> _TASK GOAL_: State how many lines in the records below contain the string "change", and give nothing besides that number.

> _RECORDED INFORMATION_:

-=-=-

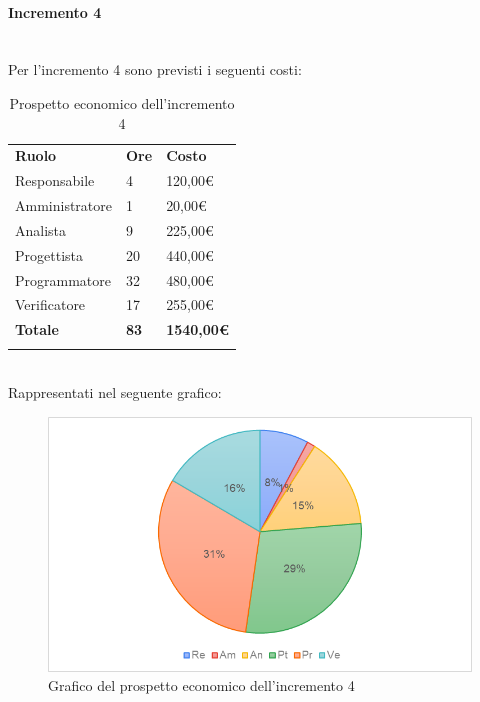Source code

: \paragraph{Incremento 4} \mbox{} \\
Per l'incremento 4 sono previsti i seguenti costi:
\begin{longtable} {
		>{}p{32mm}
		>{}p{20mm}
		>{}p{20mm}
	}
	\rowcolor{gray!50}
	
	\textbf{Ruolo} & \textbf{Ore} & \textbf{Costo} \TBstrut \\
	Responsabile & 4 & 120,00\euro{} \TBstrut \\
	Amministratore & 1 & 20,00\euro{} \TBstrut \\
	Analista & 9 & 225,00\euro{} \TBstrut \\
	Progettista & 20 & 440,00\euro{}\TBstrut \\
	Programmatore & 32 & 480,00\euro{} \TBstrut \\
	Verificatore & 17 & 255,00\euro{} \TBstrut \\
	\textbf{Totale} & \textbf{83}& \textbf{1540,00\euro{}} \TBstrut \\	
	\rowcolor{white}
	\caption{Prospetto economico dell'incremento 4}
\end{longtable} \mbox{} \\
Rappresentati nel seguente grafico: \mbox{}
\begin{figure} [H]
	\includegraphics[width=\linewidth]{./img/Grafici/24.png}
	\caption{Grafico del prospetto economico dell'incremento 4}
\end{figure}
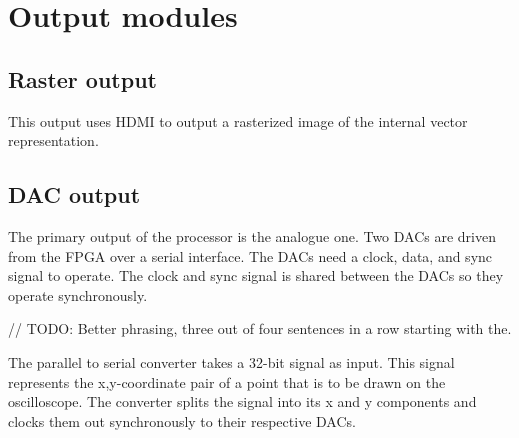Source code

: \chapter{Output modules}

\section{Raster output}

This output uses HDMI to output a rasterized image of the internal vector representation.

\section{DAC output}

The primary output of the processor is the analogue one.
Two DACs are driven from the FPGA over a serial interface.
The DACs need a clock, data, and sync signal to operate. 
The clock and sync signal is shared between the DACs so they operate synchronously. 

// TODO: Better phrasing, three out of four sentences in a row starting with the.

The parallel to serial converter takes a 32-bit signal as input.
This signal represents the x,y-coordinate pair of a point that is to be drawn on the oscilloscope.
The converter splits the signal into its x and y components and clocks them out synchronously to their respective DACs.
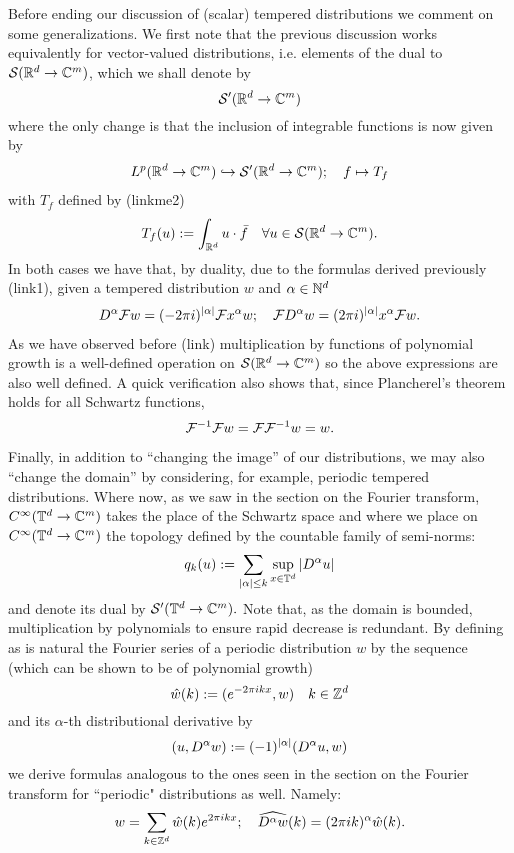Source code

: \documentclass[12pt]{article}
\begin{document}
Before ending our discussion of (scalar) tempered distributions we comment on some generalizations. We first note that the previous discussion works equivalently for vector-valued distributions, i.e. elements of the dual to $\mathcal{S}({\mathbb R}^d\to\mathbb{C}^m)$, which we shall denote by\[\mathcal{S}'({\mathbb R}^d\to\mathbb{C}^m)\]
where the only change is that the inclusion of integrable functions is now given by
\begin{align}\label{lpisvectordistr}
	L^p({\mathbb R}^d\to\mathbb{C}^m)\hookrightarrow{\mathcal S}'({\mathbb R}^d\to\mathbb{C}^m);\quad f\mapsto T_f
\end{align}
with $T_f$ defined by (linkme2)
\[T_f(u):=\int_{{\mathbb R}^d} u\cdot \bar{f}\quad\forall{u}\in {{\mathcal S}({\mathbb R}^d\to\mathbb{C}^m)}.\]
In both cases we have that, by duality, due to the formulas derived previously (link1), given a tempered distribution $w$ and $\alpha\in \mathbb{N}^d$
\begin{align}\label{derivativedistronperiodic}
	D^\alpha\mathcal{F} w =(-2\pi i)^{\abs{\alpha}}\mathcal{F} x^\alpha w;\quad
	\mathcal{F} D^{\alpha} w= (2\pi i)^{\abs{\alpha}}x^\alpha\mathcal{F} w.
\end{align}
As we have observed before (link) multiplication by functions of polynomial growth is a well-defined operation on ${\mathcal S}({\mathbb R}^d\to\mathbb{C}^m)$ so the above expressions are also well defined. A quick verification also shows that, since Plancherel's theorem holds for all Schwartz functions,
\begin{equation}\label{planchereldistr}
	\mathcal{F}^{-1}\mathcal{F} w=\mathcal{F}\mathcal{F}^{-1}w=w.
\end{equation}

Finally, in addition to ``changing the image'' of our distributions, we may also ``change the domain'' by considering, for example, periodic tempered distributions. Where now, as we saw in the section on the Fourier transform, $C^\infty({\mathbb T}^d\to\mathbb{C}^m)$ takes the place of the Schwartz space and where we place on $C^\infty({\mathbb T}^d\to\mathbb{C}^m)$ the topology defined by the countable family of semi-norms:
\[q_k(u):=\sum_{\abs{\alpha}\leq k}\sup_{x\in{\mathbb T}^d}\abs{D^\alpha u}\]
and denote its dual by ${\mathcal S}'({\mathbb T}^d\to\mathbb{C}^m).$ Note that, as the domain is bounded, multiplication by polynomials to ensure rapid decrease is redundant.
By defining as is natural the Fourier series of a periodic distribution $w$ by the sequence (which can be shown to be of polynomial growth)
\begin{equation}\label{fouriercoeffperiodicdist}
	\hat{w}(k):=(e^{-2\pi ikx},w)\quad k\in{\mathbb Z}^d
\end{equation}
and its $\alpha$-th distributional derivative by
\[(u,D^\alpha w):=(-1)^\abs{\alpha}(D^\alpha u,w)\]
we derive formulas analogous to the ones seen in the section on the Fourier transform for ``periodic" distributions as well. Namely:
\begin{equation}\label{derivativedistr}
	w=\sum_{k\in{\mathbb Z}^d}\hat{w}(k)e^{2\pi i k x};\quad\widehat{D^\alpha w}(k)=(2\pi ik)^\alpha\hat{w}(k).
\end{equation}
\end{document}
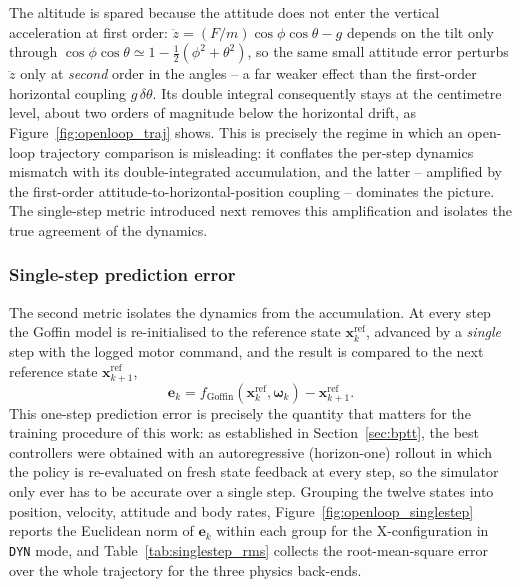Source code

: \documentclass[11pt,a4paper]{article}
\theoremstyle{remark}
\numberwithin{equation}{section}
\begin{document}
The altitude is spared because the attitude does not enter the vertical
acceleration at first order: $\ddot{z} = (F/m)\cos\phi\cos\theta - g$ depends on
the tilt only through $\cos\phi\cos\theta \simeq 1 - \tfrac{1}{2}(\phi^2+\theta^2)$,
so the same small attitude error perturbs $\ddot{z}$ only at \emph{second} order
in the angles -- a far weaker effect than the first-order horizontal coupling
$g\,\delta\theta$. Its double integral consequently stays at the centimetre level,
about two orders of magnitude below the horizontal drift, as
Figure~\ref{fig:openloop_traj} shows. This is precisely the regime in which an
open-loop trajectory comparison is misleading: it conflates the per-step dynamics
mismatch with its double-integrated accumulation, and the latter -- amplified by
the first-order attitude-to-horizontal-position coupling -- dominates the picture.
The single-step metric introduced next removes this amplification and isolates the
true agreement of the dynamics.

\subsubsection*{Single-step prediction error}

The second metric isolates the dynamics from the accumulation. At every step the
Goffin model is re-initialised to the reference state $\mathbf{x}_k^{\mathrm{ref}}$,
advanced by a \emph{single} step with the logged motor command, and the result is
compared to the next reference state $\mathbf{x}_{k+1}^{\mathrm{ref}}$,
\begin{equation}
\mathbf{e}_k = f_{\mathrm{Goffin}}\!\left(\mathbf{x}_k^{\mathrm{ref}},
\boldsymbol{\omega}_k\right) - \mathbf{x}_{k+1}^{\mathrm{ref}}.
\label{eq:single_step_err}
\end{equation}
This one-step prediction error is precisely the quantity that matters for the
training procedure of this work: as established in Section~\ref{sec:bptt}, the
best controllers were obtained with an autoregressive (horizon-one) rollout in
which the policy is re-evaluated on fresh state feedback at every step, so the
simulator only ever has to be accurate over a single step. Grouping the twelve
states into position, velocity, attitude and body rates,
Figure~\ref{fig:openloop_singlestep} reports the Euclidean norm of $\mathbf{e}_k$
within each group for the X-configuration in \texttt{DYN} mode, and
Table~\ref{tab:singlestep_rms} collects the root-mean-square error over the whole
trajectory for the three physics back-ends.
\end{document}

-=-=-

> _SOLUTION_: 2